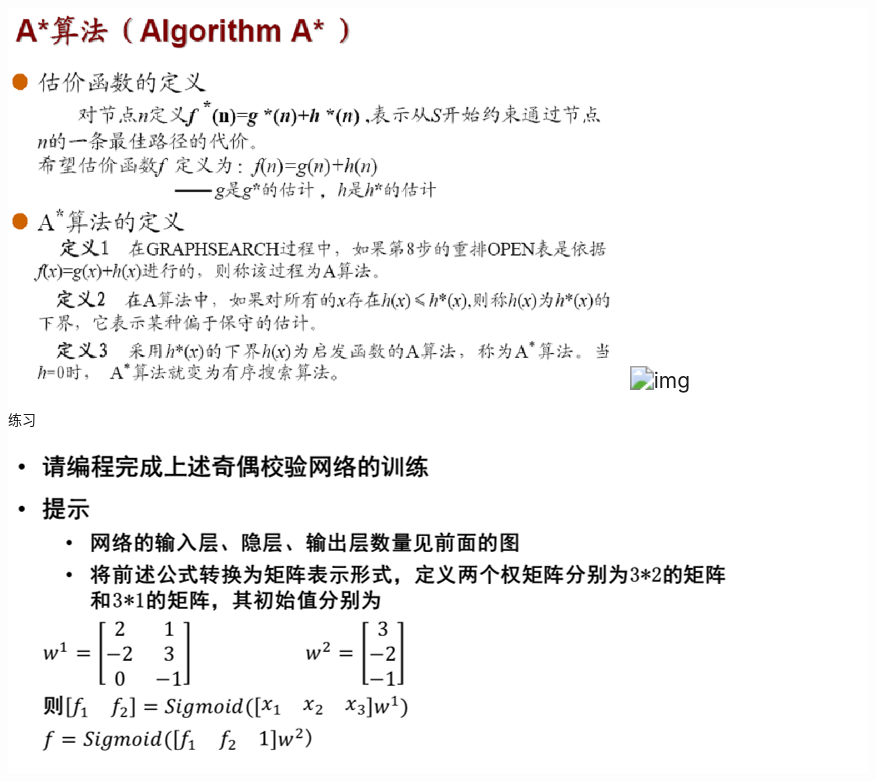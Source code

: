 <img src="AI.assets/image-20210628183455534.png" alt="image-20210628183455534" style="zoom:67%;" />

<img src="AI.assets/aHR0cHM6Ly9jb3Vyc2VyYS5jcy5wcmluY2V0b24uZWR1L2FsZ3M0L2Fzc2lnbm1lbnRzLzhwdXp6bGUvZ2FtZS10cmVlLnBuZw" alt="img" style="zoom:150%;" />



练习

![image-20210628214021268](AI.assets/image-20210628214021268.png)
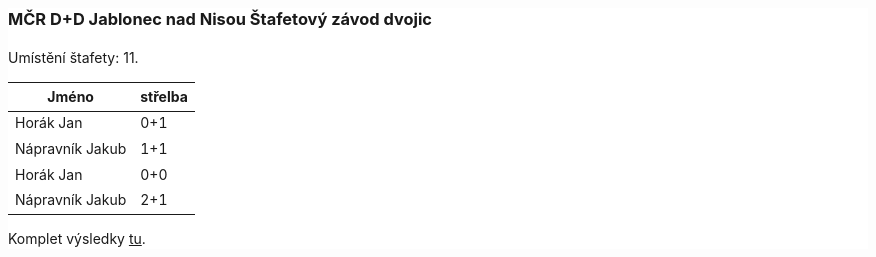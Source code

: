 ### MČR D+D Jablonec nad Nisou Štafetový závod dvojic

Umístění štafety: 11.

| Jméno           | střelba |
| --------------- | ------- |
| Horák Jan       | 0+1     |
| Nápravník Jakub | 1+1     |
| Horák Jan       | 0+0     |
| Nápravník Jakub | 2+1     |

Komplet výsledky [tu](https://evidence.biatlon.cz/#/udalosti).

#### TASK TO CARRY OUT:
Please return every line of the records that contains the word "Jakub".

#### RESULT BELOW:
| Nápravník Jakub | 1+1     |
| Nápravník Jakub | 2+1     |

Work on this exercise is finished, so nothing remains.